Treasuries have lost investors 2.6 percent this year, including 0.7 percent this month as of Nov. 21, according to the Bloomberg U.S. Treasury Bond Index. (BUSY) They gained 2 percent last year.
The extra yield on 10-year notes versus five-year securities was 1.40 percentage points yesterday after expanding to 1.45 percentage points Nov. 21, the widest since August 2011.
The steeper yield curve “reflects the potential for the Fed to taper,” said Jason Rogan, managing director of U.S. government trading at Guggenheim Securities LLC, a New York-based brokerage for institutional investors. “It seems the Fed is ready to taper in December if the data gives them reason to.”
Hedge-fund managers and other large speculators increased net-long position in two-year note futures to the highest level since August, according to U.S. Commodity Futures Trading Commission data. Speculative long positions, or bets prices will rise, outnumbered short positions by 34,011 contracts in the week ending Nov. 19 on the Chicago Board of Trade, up 19 percent, from a week earlier.

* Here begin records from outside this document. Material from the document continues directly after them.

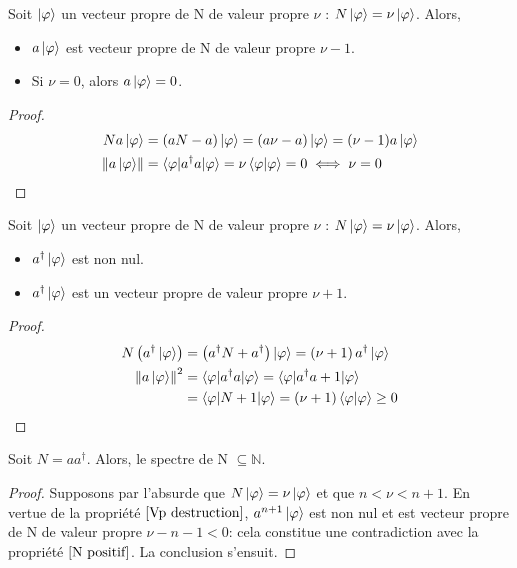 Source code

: \documentclass[../Notesdecours.tex]{subfiles}
\begin{document}
\begin{Property}
    \label{Vp destruction}
    Soit $\ket{\varphi}$ un vecteur propre de N de valeur propre $\nu$ : $N\ket{\varphi} = \nu\ket{\varphi}$. Alors,
    \begin{itemize}
        \item $a\ket{\varphi}$ est vecteur propre de N de valeur propre $\nu-1$.
        \item Si $\nu = 0$, alors $a\ket{\varphi} = 0$.
    \end{itemize}
\end{Property}
\begin{proof}
    \begin{align*}
        N a\ket{\varphi} &= (aN-a)\ket{\varphi} = (a\nu-a)\ket{\varphi} = (\nu-1)a\ket{\varphi}\\
        \norm{a\ket{\varphi}} &= \braket{\varphi|a^\dagger a|\varphi} = \nu \braket{\varphi|\varphi} = 0 \iff \nu = 0
    \end{align*}
\end{proof}
\begin{Property}
    Soit $\ket{\varphi}$ un vecteur propre de N de valeur propre $\nu$ : $N\ket{\varphi} = \nu\ket{\varphi}$. Alors,
    \begin{itemize}
        \item $a^\dagger\ket{\varphi}$ est non nul.
        \item $a^\dagger\ket{\varphi}$ est un vecteur propre de valeur propre $\nu+1$.
    \end{itemize}
\end{Property}
\begin{proof}
    \begin{align*}
        N \left(a^\dagger \ket{\varphi}\right) &= \left(a^\dagger N + a^\dagger\right)\ket{\varphi} = \left(\nu+1\right)a^\dagger\ket{\varphi}\\
        \norm{a\ket{\varphi}}^2 &= \braket{\varphi|a^\dagger a|\varphi} = \braket{\varphi|a^\dagger a+1|\varphi}\\
        &= \braket{\varphi|N+1|\varphi} = \left(\nu+1\right)\braket{\varphi|\varphi} \geq 0
    \end{align*}
\end{proof}

\begin{Property}
    Soit $N=aa^\dagger$. Alors, le spectre de N $\subseteq \mathbb{N}$.
\end{Property}
\begin{proof}
    Supposons par l'absurde que $N\ket{\varphi} = \nu\ket{\varphi}$ et que $n < \nu < n+1$. En vertue de la propriété $\ref{Vp destruction}$, $a^{n+1}\ket{\varphi}$ est non nul et est vecteur propre de N de valeur propre $\nu-n-1 < 0$: cela constitue une contradiction avec la propriété $\ref{N positif}$. La conclusion s'ensuit.
\end{proof}
\end{document}
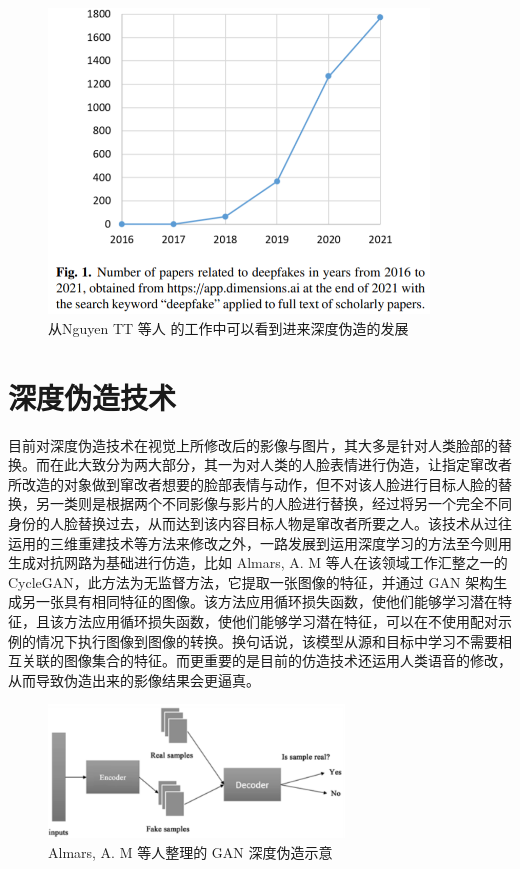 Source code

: \begin{figure}[htb]
\centering 
\includegraphics[width=0.90\textwidth]{img/ch1m0.png} 
\caption{从Nguyen TT 等人 \cite{nguyen2019deep} 的工作中可以看到进来深度伪造的发展}
\label{Test}
\end{figure}

\section{深度伪造技术}

目前对深度伪造技术在视觉上所修改后的影像与图片，其大多是针对人类脸部的替换。而在此大致分为两大部分，其一为对人类的人脸表情进行伪造，让指定窜改者所改造的对象做到窜改者想要的脸部表情与动作，但不对该人脸进行目标人脸的替换，另一类则是根据两个不同影像与影片的人脸进行替换，经过将另一个完全不同身份的人脸替换过去，从而达到该内容目标人物是窜改者所要之人。该技术从过往运用的三维重建技术等方法来修改之外，一路发展到运用深度学习的方法至今则用生成对抗网路为基础进行仿造，比如 Almars, A. M 等人在该领域工作汇整之一的 CycleGAN，此方法为无监督方法，它提取一张图像的特征，并通过 GAN 架构生成另一张具有相同特征的图像。该方法应用循环损失函数，使他们能够学习潜在特征，且该方法应用循环损失函数，使他们能够学习潜在特征，可以在不使用配对示例的情况下执行图像到图像的转换。换句话说，该模型从源和目标中学习不需要相互关联的图像集合的特征。而更重要的是目前的仿造技术还运用人类语音的修改，从而导致伪造出来的影像结果会更逼真。

\begin{figure}[htb]
\centering 
\includegraphics[width=0.70\textwidth]{img/ch1m2.png} 
\caption{Almars, A. M 等人整理的 GAN 深度伪造示意}
\label{Test}
\end{figure}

The U.S. is scheduled to sell $32 billion in two-year notes, $35 billion in five-year debt and $29 billion in seven-year securities on three consecutive days starting Nov. 25.
The five-year notes to be sold may be considered an additional issue of the outstanding seven year notes sold Nov. 30, 2011, if the auction results in a high yield ranging from 1.375 percent to 1.499 percent, according to the Treasury.

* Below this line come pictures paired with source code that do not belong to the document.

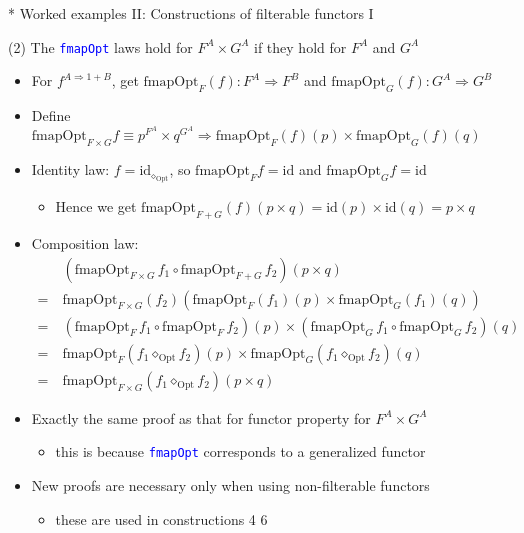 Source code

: \documentclass[english]{beamer}
\begin{document}
\begin{frame}{{*} Worked examples II: Constructions of filterable functors I}

(2) The \texttt{\textcolor{blue}{\footnotesize{}fmapOpt}} laws hold
for $F^{A}\times G^{A}$ if they hold for $F^{A}$ and $G^{A}$
\begin{itemize}
\item For $f^{A\Rightarrow1+B}$, get {\footnotesize{}$\text{fmapOpt}_{F}(f):F^{A}\Rightarrow F^{B}$
}and {\footnotesize{}$\text{fmapOpt}_{G}(f):G^{A}\Rightarrow G^{B}$}{\footnotesize \par}
\item Define {\footnotesize{}$\text{fmapOpt}_{F\times G}f\equiv p^{F^{A}}\times q^{G^{A}}\Rightarrow\text{fmapOpt}_{F}(f)(p)\times\text{fmapOpt}_{G}(f)(q)$}{\footnotesize \par}
\item Identity law: $f=\text{id}_{\diamond_{\text{Opt}}}$, so {\footnotesize{}$\text{fmapOpt}_{F}f=\text{id}$}
and {\footnotesize{}$\text{fmapOpt}_{G}f=\text{id}$}{\footnotesize \par}
\begin{itemize}
\item Hence we get $\text{fmapOpt}_{F+G}(f)(p\times q)=\text{id}(p)\times\text{id}(q)=p\times q$
\end{itemize}
\item Composition law:{\footnotesize{}
\begin{align*}
 & (\text{fmapOpt}_{F\times G}\,f_{1}\circ\text{fmapOpt}_{F+G}\,f_{2})(p\times q)\\
=\  & \text{fmapOpt}_{F\times G}(f_{2})\left(\text{fmapOpt}_{F}(f_{1})(p)\times\text{fmapOpt}_{G}(f_{1})(q)\right)\\
=\  & (\text{fmapOpt}_{F}\,f_{1}\circ\text{fmapOpt}_{F}\,f_{2})(p)\times\left(\text{fmapOpt}_{G}\,f_{1}\circ\text{fmapOpt}_{G}\,f_{2}\right)(q)\\
=\  & \text{fmapOpt}_{F}(f_{1}\diamond_{\text{Opt}}f_{2})(p)\times\text{fmapOpt}_{G}(f_{1}\diamond_{\text{Opt}}f_{2})(q)\\
=\  & \text{fmapOpt}_{F\times G}(f_{1}\diamond_{\text{Opt}}f_{2})(p\times q)
\end{align*}
}{\footnotesize \par}
\item Exactly the same proof as that for functor property for $F^{A}\times G^{A}$
\begin{itemize}
\item this is because \texttt{\textcolor{blue}{\footnotesize{}fmapOpt}}
corresponds to a generalized functor
\end{itemize}
\item New proofs are necessary only when using non-filterable functors
\begin{itemize}
\item these are used in constructions 4 \textendash{} 6
\end{itemize}
\end{itemize}
\end{frame}
\end{document}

A sale of 10-year Treasury Inflation Protected Securities Nov. 21 showed not everyone is ready to abandon the notes. The $13 billion auction attracted the strongest demand since 2011 from a group of investors that includes pension funds and insurers.
Direct bidders, non-primary-dealer investors that place orders directly with the Treasury, bought 21.5 percent of the notes, the most since September 2011, according to data compiled by Bloomberg.

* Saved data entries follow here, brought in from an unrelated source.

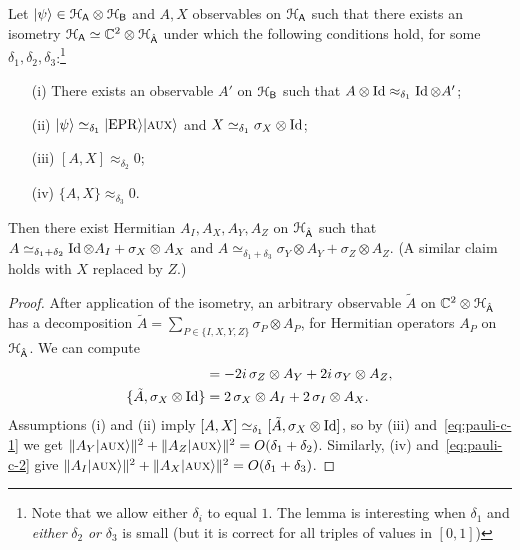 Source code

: \begin{lemma}\label{lem:pauli-c}
Let $|\psi\rangle \in \mathcal{H}_{{\textsf{A}}} \otimes \mathcal{H}_{{\textsf{B}}}$ and $A,X$ observables on $\mathcal{H}_{{\textsf{A}}}$ such that there exists an isometry $\mathcal{H}_{{\textsf{A}}} \simeq {\mathbb C}^2 \otimes \mathcal{H}_{\hat{{\textsf{A}}}}$ under which the following conditions hold, for some $\delta_1,\delta_2,\delta_3$:\footnote{Note that we allow either $\delta_i$ to equal $1$. The lemma is interesting when $\delta_1$ and \emph{either} $\delta_2$ \emph{or} $\delta_3$ is small (but it is correct for all triples of values in $[0,1]$)}
\begin{enumerate}
\item[(i)] There exists an observable $A'$ on $\mathcal{H}_{\textsf{B}}$ such that $A\otimes \mathop{\rm Id}\nolimits \approx_{\delta_1} \mathop{\rm Id}\nolimits \otimes A'$;
\item[(ii)] $|\psi\rangle \simeq_{\delta_1} |{\rm EPR}\rangle|\textsc {aux}\rangle$ and $X\simeq_{\delta_1} \sigma_X \otimes \mathop{\rm Id}\nolimits$; 
\item[(iii)] $[A,X]\approx_{\delta_2} 0$;
\item[(iv)] $\{A,X\} \approx_{\delta_3} 0$.
\end{enumerate}

Then there exist Hermitian $A_I,A_X,A_Y,A_Z$ on $\mathcal{H}_{\hat{{\textsf{A}}}}$ such that $A \simeq_{\delta_1+\delta_2} \mathop{\rm Id}\nolimits \otimes A_I + \sigma_X \otimes A_X$ and $A \simeq_{\delta_1 + \delta_3} \sigma_Y \otimes A_Y + \sigma_Z \otimes A_Z$. (A similar claim holds with $X$ replaced by $Z$.)
\end{lemma}

\begin{proof}
After application of the isometry, an arbitrary observable $\tilde{A}$ on  ${\mathbb C}^2 \otimes \mathcal{H}_{\hat{{\textsf{A}}}}$ has a decomposition $\tilde{A} = \sum_{P\in\{I,X,Y,Z\}} \sigma_P \otimes A_P$, for Hermitian operators $A_P$ on $\mathcal{H}_{\hat{{\textsf{A}}}}$. We can compute
\begin{align}
[\tilde{A},\sigma_X\otimes \Id] &= -2i\,\sigma_Z \otimes A_Y + 2i\,\sigma_Y \otimes A_Z,\label{eq:pauli-c-1}\\
\{\tilde{A},\sigma_X\otimes \Id\} &= 2\,\sigma_X \otimes A_I + 2 \,\sigma_I \otimes A_X.\label{eq:pauli-c-2}
\end{align} 
Assumptions (i) and (ii) imply $[A,X] \simeq_{\delta_1} [\tilde{A},\sigma_X \otimes \mathop{\rm Id}\nolimits]$, so by (iii) and~\eqref{eq:pauli-c-1} we get $\| A_Y |\textsc {aux}\rangle\|^2 + \|A_Z |\textsc {aux}\rangle\|^2 = O(\delta_1+\delta_2)$. Similarly, (iv) and~\eqref{eq:pauli-c-2} give $\| A_I |\textsc {aux}\rangle\|^2 + \|A_X |\textsc {aux}\rangle\|^2 = O(\delta_1+\delta_3)$.
\end{proof}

The difference between yields on 10-year notes and same-maturity TIPS, a gauge of trader expectations for consumer prices over the life of the debt, was 2.20 percentage points, in line with the average over the past decade.
“Inflation is not really a concern,” said Brian Edmonds, the head of interest-rates trading in New York at primary dealer Cantor Fitzgerald LP. “Deflationary pressure is more of a concern.”
Fed officials said they might reduce $85 billion in monthly bond purchases “in coming months” as the economy improves, minutes of their October meeting showed on Nov. 20. The central bank has said it will keep short-term rates at almost zero at least as long as unemployment is above 6.5 percent and the forecast for inflation is below 2.5 percent. The jobless rate in October was 7.3 percent.
Yields accounting for inflation touched the highest level in more than two years this week as bond rates increased while consumer prices remain subdued.
Treasury 10-year notes yielded about 1.78 percent yesterday after subtracting the cost of living, data compiled by Bloomberg show. It narrowed from 1.84 percent on Nov. 21, the most since February 2011, when the yield rose to 2.84 percent.
U.S. consumer prices rose 1 percent in October from the year before, the Labor Department reported on Nov. 20. It was the smallest increase since October 2009 as retailers started discounting before the holiday shopping season.
Jobless claims in the week ended Nov. 16 dropped by 21,000 to 323,000, the fewest since the week ended Sept. 28, from a revised 344,000 the previous week, the Labor Department said Nov. 21 in Washington. The median forecast of 47 economists surveyed by Bloomberg called for a drop to 335,000.
The 10-year yield will rise to 2.90 percent by the end of March, according to a Bloomberg survey of financial companies with the most recent forecasts given the heaviest weightings.